Le terroriste norvégien, qui a déclaré au tribunal qu’en tuant plus de 70 personnes il voulait "sauver la Norvège et l’Europe de l’Est", avait un permis de port d’armes. Anders Breivik, qui a organisé l’attentat au centre-ville d’Oslo et qui a tué des dizaines de personnes sur l’île d’Utoeya, a légalement acquis un fusil d’assaut Ruger Mini 14, soi-disant "pour chasser le cerf", et un pistolet semi-automatique Glock. En projetant la tragédie norvégienne sur les réalités russes, les experts débattent des avantages et des inconvénients de la liberté de port d'armes. Certains disent qu’une arme pourrait permettre aux civils de se défendre dans des situations similaires, d’autres sont convaincus qu'elle ne ferait qu’aggraver la situation criminogène dans le pays.

Actuellement, la loi autorise les Russes à détenir et à porter des armes d'autodéfense et pour chasser. Après les événements de 2010 sur la place du Manège (la mort du supporter Egor Sviridov tué par une arme traumatique), les autorités russes ont durci les conditions de circulation des armes traumatiques en les assimilant aux armes à feu et en obligeant les personnes voulant en acquérir à subir une préparation spéciale. Le durcissement des règles d’acquisition et d’utilisation des armes traumatiques a provoqué la critique des partisans de l’interdiction totale du port d’armes, comme de ceux sont en faveur de l’autorisation du port d’armes à feu.
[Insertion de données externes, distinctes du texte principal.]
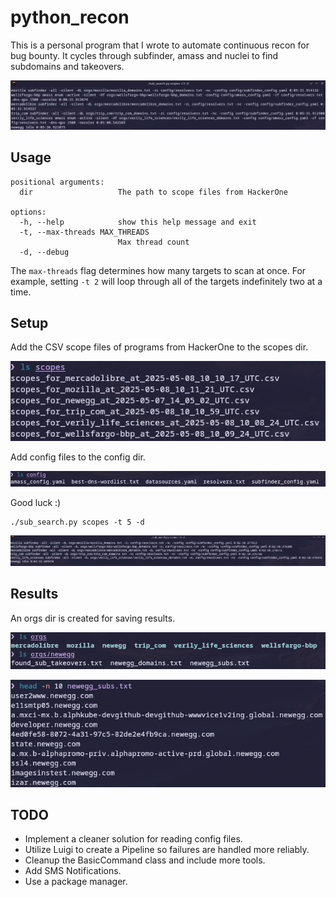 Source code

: # python_recon
This is a personal program that I wrote to automate continuous recon for bug bounty. It cycles through subfinder, amass and nuclei to find subdomains and takeovers.

![search2](resources/search2.png)

## Usage
```nroff
positional arguments:
  dir                   The path to scope files from HackerOne

options:
  -h, --help            show this help message and exit
  -t, --max-threads MAX_THREADS
                        Max thread count
  -d, --debug
```
The ```max-threads``` flag determines how many targets to scan at once. For example, setting ```-t 2``` will loop through all of the targets indefinitely two at a time.

## Setup

Add the CSV scope files of programs from HackerOne to the scopes dir.

![scopes](resources/scopes.png)

Add config files to the config dir.

![config](/resources/config.png)

Good luck :)

```
./sub_search.py scopes -t 5 -d
```
![search1](resources/search1.png)

## Results
An orgs dir is created for saving results.

![ls_cmd](resources/orgs.png)

![found_subs](resources/newegg_subs.png)

## TODO
* Implement a cleaner solution for reading config files.
* Utilize Luigi to create a Pipeline so failures are handled more reliably.
* Cleanup the BasicCommand class and include more tools.
* Add SMS Notifications.
* Use a package manager.
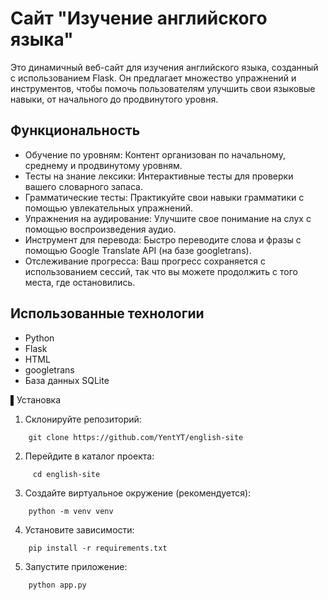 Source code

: # Сайт "Изучение английского языка"
Это динамичный веб-сайт для изучения английского языка, созданный с использованием Flask.  Он предлагает множество упражнений и инструментов, чтобы помочь пользователям улучшить свои языковые навыки, от начального до продвинутого уровня.

## Функциональность

*   Обучение по уровням: Контент организован по начальному, среднему и продвинутому уровням.
*   Тесты на знание лексики: Интерактивные тесты для проверки вашего словарного запаса.
*   Грамматические тесты: Практикуйте свои навыки грамматики с помощью увлекательных упражнений.
*   Упражнения на аудирование: Улучшите свое понимание на слух с помощью воспроизведения аудио.
*   Инструмент для перевода: Быстро переводите слова и фразы с помощью Google Translate API (на базе googletrans).
*   Отслеживание прогресса: Ваш прогресс сохраняется с использованием сессий, так что вы можете продолжить с того места, где остановились.



## Использованные технологии

* Python
* Flask
* HTML
* googletrans
* База данных SQLite



▌Установка

1.  Склонируйте репозиторий:
```
    git clone https://github.com/YentYT/english-site   
```
2.  Перейдите в каталог проекта:
```
     cd english-site
```  
3.  Создайте виртуальное окружение (рекомендуется):
```  
    python -m venv venv
```
4.  Установите зависимости:
```
    pip install -r requirements.txt
```
5.  Запустите приложение:
```
    python app.py
```  

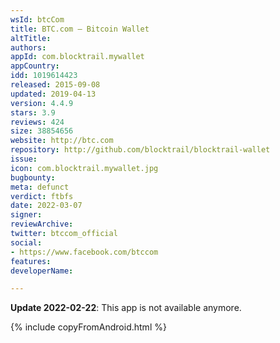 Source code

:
 ```yaml
---
wsId: btcCom
title: BTC.com – Bitcoin Wallet
altTitle: 
authors: 
appId: com.blocktrail.mywallet
appCountry: 
idd: 1019614423
released: 2015-09-08
updated: 2019-04-13
version: 4.4.9
stars: 3.9
reviews: 424
size: 38854656
website: http://btc.com
repository: http://github.com/blocktrail/blocktrail-wallet
issue: 
icon: com.blocktrail.mywallet.jpg
bugbounty: 
meta: defunct
verdict: ftbfs
date: 2022-03-07
signer: 
reviewArchive: 
twitter: btccom_official
social:
- https://www.facebook.com/btccom
features: 
developerName: 

---
```


**Update 2022-02-22**: This app is not available anymore.

{% include copyFromAndroid.html %} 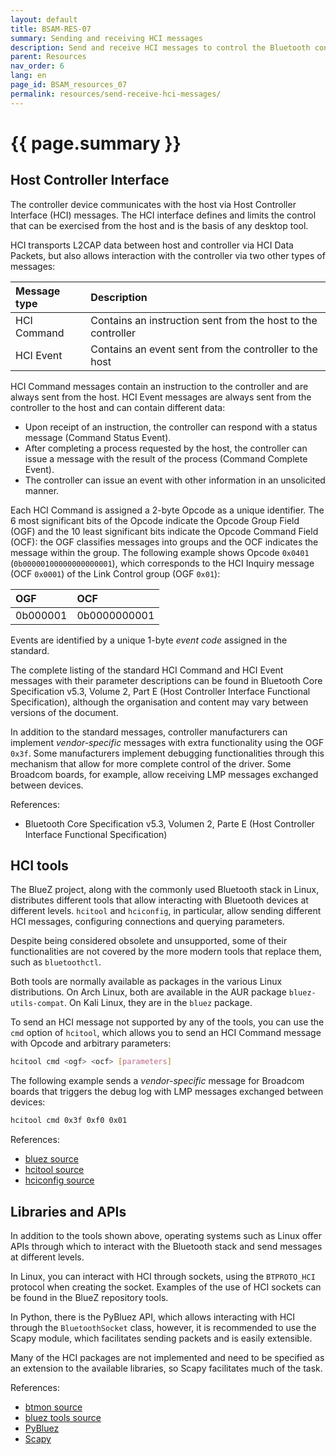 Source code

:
 ```yaml
---
layout: default
title: BSAM-RES-07
summary: Sending and receiving HCI messages
description: Send and receive HCI messages to control the Bluetooth controller and get information about the device
parent: Resources
nav_order: 6
lang: en
page_id: BSAM_resources_07
permalink: resources/send-receive-hci-messages/
---
```


# {{ page.summary }}

## Host Controller Interface

The controller device communicates with the host via Host Controller Interface (HCI) messages. The HCI interface defines and limits the control that can be exercised from the host and is the basis of any desktop tool.

HCI transports L2CAP data between host and controller via HCI Data Packets, but also allows interaction with the controller via two other types of messages:

| Message type    | Description |
|:----------------|:------------|
| HCI Command     | Contains an instruction sent from the host to the controller |
| HCI Event       | Contains an event sent from the controller to the host       |

HCI Command messages contain an instruction to the controller and are always sent from the host. HCI Event messages are always sent from the controller to the host and can contain different data:
- Upon receipt of an instruction, the controller can respond with a status message (Command Status Event).
- After completing a process requested by the host, the controller can issue a message with the result of the process (Command Complete Event).
- The controller can issue an event with other information in an unsolicited manner.

Each HCI Command is assigned a 2-byte Opcode as a unique identifier. The 6 most significant bits of the Opcode indicate the Opcode Group Field (OGF) and the 10 least significant bits indicate the Opcode Command Field (OCF): the OGF classifies messages into groups and the OCF indicates the message within the group. The following example shows Opcode `0x0401` (`0b00000100000000000001`), which corresponds to the HCI Inquiry message (OCF `0x0001`) of the Link Control group (OGF `0x01`):

| OGF      | OCF          |
|:---------|:-------------|
| 0b000001 | 0b0000000001 |

Events are identified by a unique 1-byte _event code_ assigned in the standard.

The complete listing of the standard HCI Command and HCI Event messages with their parameter descriptions can be found in Bluetooth Core Specification v5.3, Volume 2, Part E (Host Controller Interface Functional Specification), although the organisation and content may vary between versions of the document.

In addition to the standard messages, controller manufacturers can implement _vendor-specific_ messages with extra functionality using the OGF `0x3f`. Some manufacturers implement debugging functionalities through this mechanism that allow for more complete control of the driver. Some Broadcom boards, for example, allow receiving LMP messages exchanged between devices.

References:
* Bluetooth Core Specification v5.3, Volumen 2, Parte E (Host Controller Interface Functional Specification)


## HCI tools

The BlueZ project, along with the commonly used Bluetooth stack in Linux, distributes different tools that allow interacting with Bluetooth devices at different levels. `hcitool` and `hciconfig`, in particular, allow sending different HCI messages, configuring connections and querying parameters.

Despite being considered obsolete and unsupported, some of their functionalities are not covered by the more modern tools that replace them, such as `bluetoothctl`.

Both tools are normally available as packages in the various Linux distributions. On Arch Linux, both are available in the AUR package `bluez-utils-compat`. On Kali Linux, they are in the `bluez` package.

To send an HCI message not supported by any of the tools, you can use the `cmd` option of `hcitool`, which allows you to send an HCI Command message with Opcode and arbitrary parameters:

```bash
hcitool cmd <ogf> <ocf> [parameters]
```

The following example sends a _vendor-specific_ message for Broadcom boards that triggers the debug log with LMP messages exchanged between devices:

```bash
hcitool cmd 0x3f 0xf0 0x01
```

References:
* [bluez source](https://github.com/bluez/bluez)
* [hcitool source](https://github.com/bluez/bluez/blob/master/tools/hcitool.c)
* [hciconfig source](https://github.com/bluez/bluez/blob/master/tools/hciconfig.c)


## Libraries and APIs

In addition to the tools shown above, operating systems such as Linux offer APIs through which to interact with the Bluetooth stack and send messages at different levels.

In Linux, you can interact with HCI through sockets, using the `BTPROTO_HCI` protocol when creating the socket. Examples of the use of HCI sockets can be found in the BlueZ repository tools.

In Python, there is the PyBluez API, which allows interacting with HCI through the `BluetoothSocket` class, however, it is recommended to use the Scapy module, which facilitates sending packets and is easily extensible.

Many of the HCI packages are not implemented and need to be specified as an extension to the available libraries, so Scapy facilitates much of the task.

References:
* [btmon source](https://github.com/bluez/bluez/blob/master/tools/btmon-logger.c)
* [bluez tools source](https://github.com/bluez/bluez/tree/master/tools)
* [PyBluez](https://pybluez.readthedocs.io/en/latest/)
* [Scapy](https://scapy.net/?ref=glue)
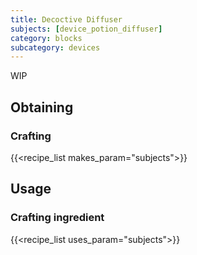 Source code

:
 ```yaml
---
title: Decoctive Diffuser
subjects: [device_potion_diffuser]
category: blocks
subcategory: devices
---
```


WIP

Obtaining
---------

### Crafting
{{<recipe_list makes_param="subjects">}}

Usage
-----

### Crafting ingredient
{{<recipe_list uses_param="subjects">}} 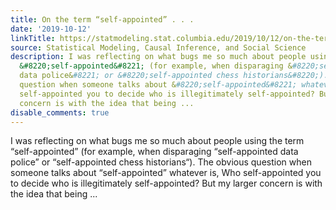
 ```yaml
---
title: On the term “self-appointed” . . .
date: '2019-10-12'
linkTitle: https://statmodeling.stat.columbia.edu/2019/10/12/on-the-term-self-appointed/
source: Statistical Modeling, Causal Inference, and Social Science
description: I was reflecting on what bugs me so much about people using the term
  &#8220;self-appointed&#8221; (for example, when disparaging &#8220;self-appointed
  data police&#8221; or &#8220;self-appointed chess historians&#8220;). The obvious
  question when someone talks about &#8220;self-appointed&#8221; whatever is, Who
  self-appointed you to decide who is illegitimately self-appointed? But my larger
  concern is with the idea that being ...
disable_comments: true
---
```

I was reflecting on what bugs me so much about people using the term &#8220;self-appointed&#8221; (for example, when disparaging &#8220;self-appointed data police&#8221; or &#8220;self-appointed chess historians&#8220;). The obvious question when someone talks about &#8220;self-appointed&#8221; whatever is, Who self-appointed you to decide who is illegitimately self-appointed? But my larger concern is with the idea that being ... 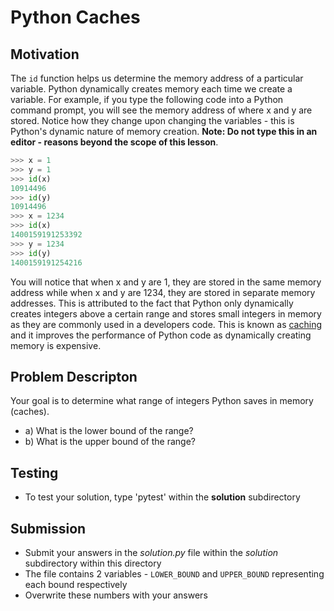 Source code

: # Python Caches

## Motivation
The ``id`` function helps us determine the memory address of a particular variable. Python dynamically creates memory each time we create a variable. For example, if you type the following code into a Python command prompt, you will see the memory address of where x and y are stored. Notice how they change upon changing the variables - this is Python's dynamic nature of memory creation. **Note: Do not type this in an editor - reasons beyond the scope of this lesson**.
```Python
>>> x = 1
>>> y = 1
>>> id(x)
10914496
>>> id(y)
10914496
>>> x = 1234
>>> id(x)
1400159191253392
>>> y = 1234
>>> id(y)
1400159191254216
```

You will notice that when x and y are 1, they are stored in the same memory address while when x and y are 1234, they are stored in separate memory addresses. This is attributed to the fact that Python only dynamically creates integers above a certain range and stores small integers in memory as they are commonly used in a developers code. This is known as [caching](https://en.wikipedia.org/wiki/Cache_(computing)) and it improves the performance of Python code as dynamically creating memory is expensive. 

## Problem Descripton

Your goal is to determine what range of integers Python saves in memory (caches).

* a) What is the lower bound of the range?
* b) What is the upper bound of the range?

## Testing
* To test your solution, type 'pytest' within the **solution** subdirectory

## Submission
* Submit your answers in the *solution.py* file within the *solution* subdirectory within this directory
* The file contains 2 variables - `LOWER_BOUND` and `UPPER_BOUND` representing each bound respectively
* Overwrite these numbers with your answers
Ainsi, début juillet, un groupe de parlementaires du Parti libéral-démocrate a soumis à la Douma (chambre basse du parlement) un projet de loi permettant aux Russes de porter des armes à feu à canon court. Les auteurs du document ont expliqué leur initiative en disant qu’une arme traumatique était inefficace pour l’autodéfense. Les opposants et les partisans de cette initiative s’accordent à dire qu’un tel projet de loi ne sera certainement pas approuvé, et rappellent que la liberté de port d'armes est une épée à double tranchant.

Les armes à feu disciplinent-elles?

L’utilisation d’une arme traumatique "ne permet pas de stopper les attaquants, au contraire, elle ne fait qu'accroître leur agressivité", font remarquer les auteurs du projet de loi pour l’autorisation du port d’armes à feu.

Selon le ministère russe de l’Intérieur, les Russes possèdent actuellement près de 3 millions d’armes traumatiques. Selon les statistiques officielles, au cours des cinq dernières années, plus de 1.500 crimes impliquant une arme traumatique ont été commis en Russie. Plus de 60 personnes ont été tuées et près de 600 ont été blessées.

Certains experts estiment qu'en interdisant les armes traumatiques, et en autorisant le port d’armes à feu, le nombre de tels incidents diminuerait car les gens savent qu’il est impossible de tuer avec une arme traumatique et l’utilisent sans réfléchir. "Ils n’ont pas conscience d’avoir acheté une arme, ils pensent que c’est un jouet", déclare le vice-président de l’Organisation russe des détenteurs d’armes civiles Gleb Oboukhovsky. En revanche, une arme à feu disciplinerait l’individu.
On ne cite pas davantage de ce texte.